Restate the last part of the records below word for word, beginning at the line with "https://github.com/Korfu/DNSgen.git" and ending at the final line.

START INPUT DATA

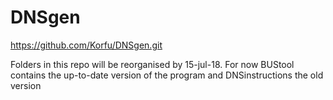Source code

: # DNSgen
https://github.com/Korfu/DNSgen.git

Folders in this repo will be reorganised by 15-jul-18.
For now BUStool contains the up-to-date version of the program and DNSinstructions the old version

END INPUT DATA

ANSWER BOX
https://github.com/Korfu/DNSgen.git

Folders in this repo will be reorganised by 15-jul-18.
For now BUStool contains the up-to-date version of the program and DNSinstructions the old version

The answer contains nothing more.